:: Exercise ::
All the data should be printed again exactly as written.

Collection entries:
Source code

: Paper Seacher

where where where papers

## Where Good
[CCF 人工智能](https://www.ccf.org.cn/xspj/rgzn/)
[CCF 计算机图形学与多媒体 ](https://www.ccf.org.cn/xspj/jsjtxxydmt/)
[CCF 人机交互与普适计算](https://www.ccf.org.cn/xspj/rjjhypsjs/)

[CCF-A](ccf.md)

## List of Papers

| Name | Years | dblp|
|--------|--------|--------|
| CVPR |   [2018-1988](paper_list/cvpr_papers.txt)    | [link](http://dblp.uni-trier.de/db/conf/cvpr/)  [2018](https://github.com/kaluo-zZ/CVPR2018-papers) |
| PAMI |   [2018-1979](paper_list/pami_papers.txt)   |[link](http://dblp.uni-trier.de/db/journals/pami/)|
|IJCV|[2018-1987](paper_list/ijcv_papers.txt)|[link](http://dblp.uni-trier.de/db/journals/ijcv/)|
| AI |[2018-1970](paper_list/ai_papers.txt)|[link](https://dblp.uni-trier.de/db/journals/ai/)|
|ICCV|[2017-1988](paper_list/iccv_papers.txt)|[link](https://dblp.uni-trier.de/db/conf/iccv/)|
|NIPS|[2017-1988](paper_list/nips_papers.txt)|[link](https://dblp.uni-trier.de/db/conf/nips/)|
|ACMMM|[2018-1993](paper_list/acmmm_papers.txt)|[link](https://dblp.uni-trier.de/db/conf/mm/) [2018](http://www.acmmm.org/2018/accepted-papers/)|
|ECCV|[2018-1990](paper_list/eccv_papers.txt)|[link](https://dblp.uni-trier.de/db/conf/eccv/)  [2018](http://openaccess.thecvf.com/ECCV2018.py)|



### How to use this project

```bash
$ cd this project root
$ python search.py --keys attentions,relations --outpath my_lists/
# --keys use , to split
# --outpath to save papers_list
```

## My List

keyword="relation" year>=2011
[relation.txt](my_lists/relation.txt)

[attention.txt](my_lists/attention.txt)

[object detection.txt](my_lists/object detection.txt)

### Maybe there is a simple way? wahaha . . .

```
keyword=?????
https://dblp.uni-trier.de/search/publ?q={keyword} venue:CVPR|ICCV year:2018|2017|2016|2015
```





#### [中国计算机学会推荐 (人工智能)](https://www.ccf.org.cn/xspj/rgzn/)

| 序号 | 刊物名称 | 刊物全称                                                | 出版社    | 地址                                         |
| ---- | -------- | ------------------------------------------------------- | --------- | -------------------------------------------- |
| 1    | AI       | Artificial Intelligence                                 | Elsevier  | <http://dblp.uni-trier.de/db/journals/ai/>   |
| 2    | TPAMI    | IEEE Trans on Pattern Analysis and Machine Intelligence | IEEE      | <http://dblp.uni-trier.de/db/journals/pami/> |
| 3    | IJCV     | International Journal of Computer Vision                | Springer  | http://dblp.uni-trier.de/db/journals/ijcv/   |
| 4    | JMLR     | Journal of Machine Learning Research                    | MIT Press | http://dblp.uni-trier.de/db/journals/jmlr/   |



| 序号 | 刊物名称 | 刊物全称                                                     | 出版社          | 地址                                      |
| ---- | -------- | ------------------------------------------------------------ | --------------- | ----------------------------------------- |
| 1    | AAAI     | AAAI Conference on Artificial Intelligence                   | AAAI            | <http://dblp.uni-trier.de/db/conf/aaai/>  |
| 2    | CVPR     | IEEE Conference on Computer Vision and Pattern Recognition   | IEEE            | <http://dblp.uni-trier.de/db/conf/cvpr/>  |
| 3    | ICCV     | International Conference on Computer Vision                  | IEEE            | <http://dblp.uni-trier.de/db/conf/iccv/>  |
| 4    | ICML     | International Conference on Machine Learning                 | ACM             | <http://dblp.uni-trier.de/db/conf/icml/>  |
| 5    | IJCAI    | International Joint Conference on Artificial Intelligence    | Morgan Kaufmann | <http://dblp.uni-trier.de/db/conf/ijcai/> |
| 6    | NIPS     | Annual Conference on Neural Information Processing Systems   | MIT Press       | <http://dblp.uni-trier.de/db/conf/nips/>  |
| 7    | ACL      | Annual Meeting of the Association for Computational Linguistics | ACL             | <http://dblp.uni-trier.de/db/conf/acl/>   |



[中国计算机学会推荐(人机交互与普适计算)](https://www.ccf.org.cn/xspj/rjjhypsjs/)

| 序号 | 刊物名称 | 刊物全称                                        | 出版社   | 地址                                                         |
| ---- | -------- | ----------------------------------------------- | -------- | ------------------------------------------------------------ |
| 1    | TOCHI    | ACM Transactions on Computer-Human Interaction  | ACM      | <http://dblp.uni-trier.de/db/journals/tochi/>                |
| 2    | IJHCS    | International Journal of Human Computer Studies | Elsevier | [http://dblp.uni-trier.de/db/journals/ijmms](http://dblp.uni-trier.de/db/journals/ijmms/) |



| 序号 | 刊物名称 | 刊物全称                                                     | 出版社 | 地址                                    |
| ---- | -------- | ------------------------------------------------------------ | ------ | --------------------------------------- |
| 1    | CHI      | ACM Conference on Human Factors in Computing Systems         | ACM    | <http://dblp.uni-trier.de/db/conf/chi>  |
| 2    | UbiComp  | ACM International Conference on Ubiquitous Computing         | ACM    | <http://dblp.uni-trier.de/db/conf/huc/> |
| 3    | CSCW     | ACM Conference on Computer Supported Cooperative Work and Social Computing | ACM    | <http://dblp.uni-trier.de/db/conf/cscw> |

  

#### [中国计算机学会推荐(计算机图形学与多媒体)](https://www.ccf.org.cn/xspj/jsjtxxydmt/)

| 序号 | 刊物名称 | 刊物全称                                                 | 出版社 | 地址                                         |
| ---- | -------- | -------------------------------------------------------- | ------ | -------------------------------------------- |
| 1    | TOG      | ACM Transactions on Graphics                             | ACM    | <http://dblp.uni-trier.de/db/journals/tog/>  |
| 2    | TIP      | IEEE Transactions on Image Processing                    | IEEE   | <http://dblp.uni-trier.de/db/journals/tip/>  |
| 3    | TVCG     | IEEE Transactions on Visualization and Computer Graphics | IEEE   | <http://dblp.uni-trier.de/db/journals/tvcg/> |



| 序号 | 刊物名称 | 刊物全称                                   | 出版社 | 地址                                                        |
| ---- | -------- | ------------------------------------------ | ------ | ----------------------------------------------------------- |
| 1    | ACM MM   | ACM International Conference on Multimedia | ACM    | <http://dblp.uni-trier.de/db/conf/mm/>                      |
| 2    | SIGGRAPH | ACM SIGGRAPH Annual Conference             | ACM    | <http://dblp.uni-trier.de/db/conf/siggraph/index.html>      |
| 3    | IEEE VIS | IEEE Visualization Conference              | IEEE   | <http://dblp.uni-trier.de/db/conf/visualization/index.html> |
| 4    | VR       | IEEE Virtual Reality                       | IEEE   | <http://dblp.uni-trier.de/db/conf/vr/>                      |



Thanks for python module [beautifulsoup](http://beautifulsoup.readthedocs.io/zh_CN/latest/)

:: Expected answer ::
Source code

: Paper Seacher

where where where papers

## Where Good
[CCF 人工智能](https://www.ccf.org.cn/xspj/rgzn/)
[CCF 计算机图形学与多媒体 ](https://www.ccf.org.cn/xspj/jsjtxxydmt/)
[CCF 人机交互与普适计算](https://www.ccf.org.cn/xspj/rjjhypsjs/)

[CCF-A](ccf.md)

## List of Papers

| Name | Years | dblp|
|--------|--------|--------|
| CVPR |   [2018-1988](paper_list/cvpr_papers.txt)    | [link](http://dblp.uni-trier.de/db/conf/cvpr/)  [2018](https://github.com/kaluo-zZ/CVPR2018-papers) |
| PAMI |   [2018-1979](paper_list/pami_papers.txt)   |[link](http://dblp.uni-trier.de/db/journals/pami/)|
|IJCV|[2018-1987](paper_list/ijcv_papers.txt)|[link](http://dblp.uni-trier.de/db/journals/ijcv/)|
| AI |[2018-1970](paper_list/ai_papers.txt)|[link](https://dblp.uni-trier.de/db/journals/ai/)|
|ICCV|[2017-1988](paper_list/iccv_papers.txt)|[link](https://dblp.uni-trier.de/db/conf/iccv/)|
|NIPS|[2017-1988](paper_list/nips_papers.txt)|[link](https://dblp.uni-trier.de/db/conf/nips/)|
|ACMMM|[2018-1993](paper_list/acmmm_papers.txt)|[link](https://dblp.uni-trier.de/db/conf/mm/) [2018](http://www.acmmm.org/2018/accepted-papers/)|
|ECCV|[2018-1990](paper_list/eccv_papers.txt)|[link](https://dblp.uni-trier.de/db/conf/eccv/)  [2018](http://openaccess.thecvf.com/ECCV2018.py)|



### How to use this project

```bash
$ cd this project root
$ python search.py --keys attentions,relations --outpath my_lists/
# --keys use , to split
# --outpath to save papers_list
```

## My List

keyword="relation" year>=2011
[relation.txt](my_lists/relation.txt)

[attention.txt](my_lists/attention.txt)

[object detection.txt](my_lists/object detection.txt)

### Maybe there is a simple way? wahaha . . .

```
keyword=?????
https://dblp.uni-trier.de/search/publ?q={keyword} venue:CVPR|ICCV year:2018|2017|2016|2015
```





#### [中国计算机学会推荐 (人工智能)](https://www.ccf.org.cn/xspj/rgzn/)

| 序号 | 刊物名称 | 刊物全称                                                | 出版社    | 地址                                         |
| ---- | -------- | ------------------------------------------------------- | --------- | -------------------------------------------- |
| 1    | AI       | Artificial Intelligence                                 | Elsevier  | <http://dblp.uni-trier.de/db/journals/ai/>   |
| 2    | TPAMI    | IEEE Trans on Pattern Analysis and Machine Intelligence | IEEE      | <http://dblp.uni-trier.de/db/journals/pami/> |
| 3    | IJCV     | International Journal of Computer Vision                | Springer  | http://dblp.uni-trier.de/db/journals/ijcv/   |
| 4    | JMLR     | Journal of Machine Learning Research                    | MIT Press | http://dblp.uni-trier.de/db/journals/jmlr/   |



| 序号 | 刊物名称 | 刊物全称                                                     | 出版社          | 地址                                      |
| ---- | -------- | ------------------------------------------------------------ | --------------- | ----------------------------------------- |
| 1    | AAAI     | AAAI Conference on Artificial Intelligence                   | AAAI            | <http://dblp.uni-trier.de/db/conf/aaai/>  |
| 2    | CVPR     | IEEE Conference on Computer Vision and Pattern Recognition   | IEEE            | <http://dblp.uni-trier.de/db/conf/cvpr/>  |
| 3    | ICCV     | International Conference on Computer Vision                  | IEEE            | <http://dblp.uni-trier.de/db/conf/iccv/>  |
| 4    | ICML     | International Conference on Machine Learning                 | ACM             | <http://dblp.uni-trier.de/db/conf/icml/>  |
| 5    | IJCAI    | International Joint Conference on Artificial Intelligence    | Morgan Kaufmann | <http://dblp.uni-trier.de/db/conf/ijcai/> |
| 6    | NIPS     | Annual Conference on Neural Information Processing Systems   | MIT Press       | <http://dblp.uni-trier.de/db/conf/nips/>  |
| 7    | ACL      | Annual Meeting of the Association for Computational Linguistics | ACL             | <http://dblp.uni-trier.de/db/conf/acl/>   |



[中国计算机学会推荐(人机交互与普适计算)](https://www.ccf.org.cn/xspj/rjjhypsjs/)

| 序号 | 刊物名称 | 刊物全称                                        | 出版社   | 地址                                                         |
| ---- | -------- | ----------------------------------------------- | -------- | ------------------------------------------------------------ |
| 1    | TOCHI    | ACM Transactions on Computer-Human Interaction  | ACM      | <http://dblp.uni-trier.de/db/journals/tochi/>                |
| 2    | IJHCS    | International Journal of Human Computer Studies | Elsevier | [http://dblp.uni-trier.de/db/journals/ijmms](http://dblp.uni-trier.de/db/journals/ijmms/) |



| 序号 | 刊物名称 | 刊物全称                                                     | 出版社 | 地址                                    |
| ---- | -------- | ------------------------------------------------------------ | ------ | --------------------------------------- |
| 1    | CHI      | ACM Conference on Human Factors in Computing Systems         | ACM    | <http://dblp.uni-trier.de/db/conf/chi>  |
| 2    | UbiComp  | ACM International Conference on Ubiquitous Computing         | ACM    | <http://dblp.uni-trier.de/db/conf/huc/> |
| 3    | CSCW     | ACM Conference on Computer Supported Cooperative Work and Social Computing | ACM    | <http://dblp.uni-trier.de/db/conf/cscw> |

  

#### [中国计算机学会推荐(计算机图形学与多媒体)](https://www.ccf.org.cn/xspj/jsjtxxydmt/)

| 序号 | 刊物名称 | 刊物全称                                                 | 出版社 | 地址                                         |
| ---- | -------- | -------------------------------------------------------- | ------ | -------------------------------------------- |
| 1    | TOG      | ACM Transactions on Graphics                             | ACM    | <http://dblp.uni-trier.de/db/journals/tog/>  |
| 2    | TIP      | IEEE Transactions on Image Processing                    | IEEE   | <http://dblp.uni-trier.de/db/journals/tip/>  |
| 3    | TVCG     | IEEE Transactions on Visualization and Computer Graphics | IEEE   | <http://dblp.uni-trier.de/db/journals/tvcg/> |



| 序号 | 刊物名称 | 刊物全称                                   | 出版社 | 地址                                                        |
| ---- | -------- | ------------------------------------------ | ------ | ----------------------------------------------------------- |
| 1    | ACM MM   | ACM International Conference on Multimedia | ACM    | <http://dblp.uni-trier.de/db/conf/mm/>                      |
| 2    | SIGGRAPH | ACM SIGGRAPH Annual Conference             | ACM    | <http://dblp.uni-trier.de/db/conf/siggraph/index.html>      |
| 3    | IEEE VIS | IEEE Visualization Conference              | IEEE   | <http://dblp.uni-trier.de/db/conf/visualization/index.html> |
| 4    | VR       | IEEE Virtual Reality                       | IEEE   | <http://dblp.uni-trier.de/db/conf/vr/>                      |



Thanks for python module [beautifulsoup](http://beautifulsoup.readthedocs.io/zh_CN/latest/)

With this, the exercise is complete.